— Work to be completed —
How many of the lines in the data contain "Task"? Give only the number.

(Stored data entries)
[Start of Attachment]

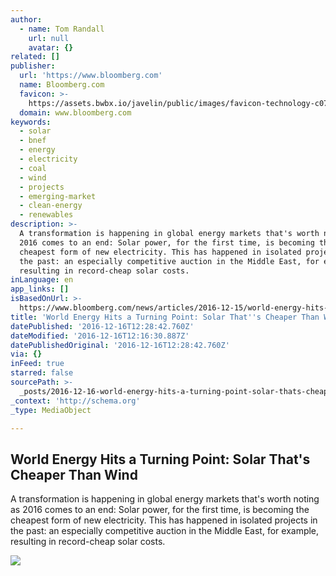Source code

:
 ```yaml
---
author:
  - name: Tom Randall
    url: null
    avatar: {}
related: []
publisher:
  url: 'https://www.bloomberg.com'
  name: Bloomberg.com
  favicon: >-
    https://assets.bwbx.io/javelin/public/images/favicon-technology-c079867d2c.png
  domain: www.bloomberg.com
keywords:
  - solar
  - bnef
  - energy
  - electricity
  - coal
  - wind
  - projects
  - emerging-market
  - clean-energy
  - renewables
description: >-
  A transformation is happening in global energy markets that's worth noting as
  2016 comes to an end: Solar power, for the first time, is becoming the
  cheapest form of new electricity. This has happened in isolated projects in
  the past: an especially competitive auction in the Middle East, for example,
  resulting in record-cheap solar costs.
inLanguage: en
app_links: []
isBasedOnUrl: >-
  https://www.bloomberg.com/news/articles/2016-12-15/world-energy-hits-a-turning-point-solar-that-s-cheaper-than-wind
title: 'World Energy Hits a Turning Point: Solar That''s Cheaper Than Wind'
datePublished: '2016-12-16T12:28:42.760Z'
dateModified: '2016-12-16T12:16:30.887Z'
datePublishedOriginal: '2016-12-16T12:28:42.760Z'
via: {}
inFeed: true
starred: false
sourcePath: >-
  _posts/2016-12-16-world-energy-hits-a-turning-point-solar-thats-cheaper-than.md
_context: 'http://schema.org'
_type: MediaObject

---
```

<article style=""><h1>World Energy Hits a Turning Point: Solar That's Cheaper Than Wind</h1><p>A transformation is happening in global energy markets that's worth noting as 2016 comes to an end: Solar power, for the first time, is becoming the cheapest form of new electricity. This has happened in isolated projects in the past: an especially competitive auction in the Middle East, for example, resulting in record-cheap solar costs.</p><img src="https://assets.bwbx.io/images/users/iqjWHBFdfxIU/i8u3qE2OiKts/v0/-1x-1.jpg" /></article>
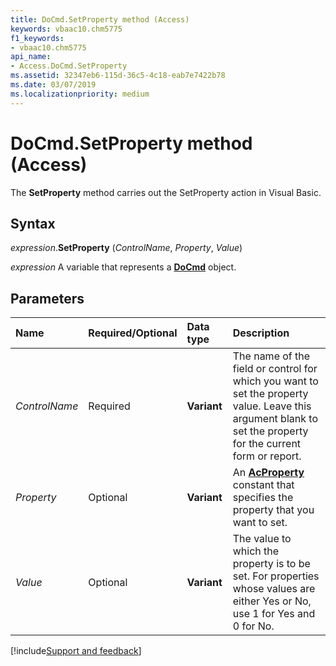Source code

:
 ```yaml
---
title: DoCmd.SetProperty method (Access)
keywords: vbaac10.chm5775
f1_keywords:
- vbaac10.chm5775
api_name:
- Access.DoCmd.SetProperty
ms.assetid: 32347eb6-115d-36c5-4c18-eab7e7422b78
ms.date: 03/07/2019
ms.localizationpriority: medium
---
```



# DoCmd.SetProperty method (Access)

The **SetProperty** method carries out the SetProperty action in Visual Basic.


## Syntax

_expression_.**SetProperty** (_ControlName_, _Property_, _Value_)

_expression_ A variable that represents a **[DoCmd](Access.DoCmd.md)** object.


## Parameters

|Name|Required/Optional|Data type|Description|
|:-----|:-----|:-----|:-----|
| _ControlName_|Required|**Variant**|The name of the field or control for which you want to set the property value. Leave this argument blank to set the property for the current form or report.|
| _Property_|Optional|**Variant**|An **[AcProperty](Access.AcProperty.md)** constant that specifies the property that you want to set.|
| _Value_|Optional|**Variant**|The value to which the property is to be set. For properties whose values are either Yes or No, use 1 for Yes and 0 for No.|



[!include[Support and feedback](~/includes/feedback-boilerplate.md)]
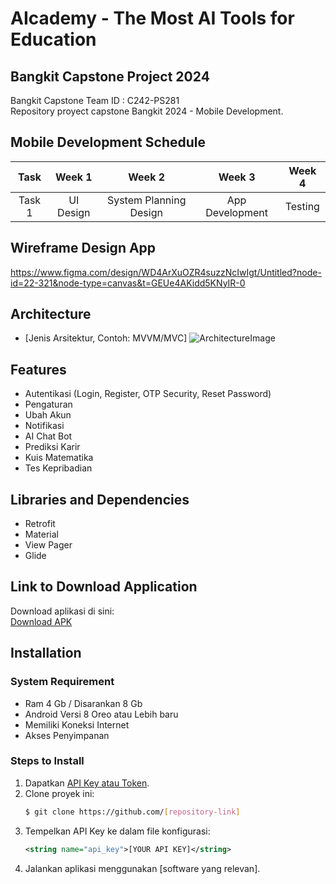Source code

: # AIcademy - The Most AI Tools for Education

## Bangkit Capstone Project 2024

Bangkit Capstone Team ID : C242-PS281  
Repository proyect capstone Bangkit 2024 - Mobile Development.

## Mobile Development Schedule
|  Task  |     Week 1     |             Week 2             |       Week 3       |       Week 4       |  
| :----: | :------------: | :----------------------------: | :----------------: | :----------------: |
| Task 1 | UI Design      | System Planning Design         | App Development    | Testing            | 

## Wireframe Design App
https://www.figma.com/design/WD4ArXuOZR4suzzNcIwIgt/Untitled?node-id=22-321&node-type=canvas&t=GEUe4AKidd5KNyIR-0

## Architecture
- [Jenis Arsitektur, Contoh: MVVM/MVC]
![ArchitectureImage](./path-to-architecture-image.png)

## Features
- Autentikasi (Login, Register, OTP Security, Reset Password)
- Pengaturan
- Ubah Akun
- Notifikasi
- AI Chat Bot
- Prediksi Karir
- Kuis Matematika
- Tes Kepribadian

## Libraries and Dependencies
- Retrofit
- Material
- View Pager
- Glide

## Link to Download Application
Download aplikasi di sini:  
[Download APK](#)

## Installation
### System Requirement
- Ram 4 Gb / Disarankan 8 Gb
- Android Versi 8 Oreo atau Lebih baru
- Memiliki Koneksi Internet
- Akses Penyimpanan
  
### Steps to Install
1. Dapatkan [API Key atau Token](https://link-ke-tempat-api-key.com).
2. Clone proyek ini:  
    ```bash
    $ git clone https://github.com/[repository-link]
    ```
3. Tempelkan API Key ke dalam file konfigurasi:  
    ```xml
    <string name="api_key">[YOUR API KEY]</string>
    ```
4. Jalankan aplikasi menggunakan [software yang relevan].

[End of Attachment]

— Expected output —
2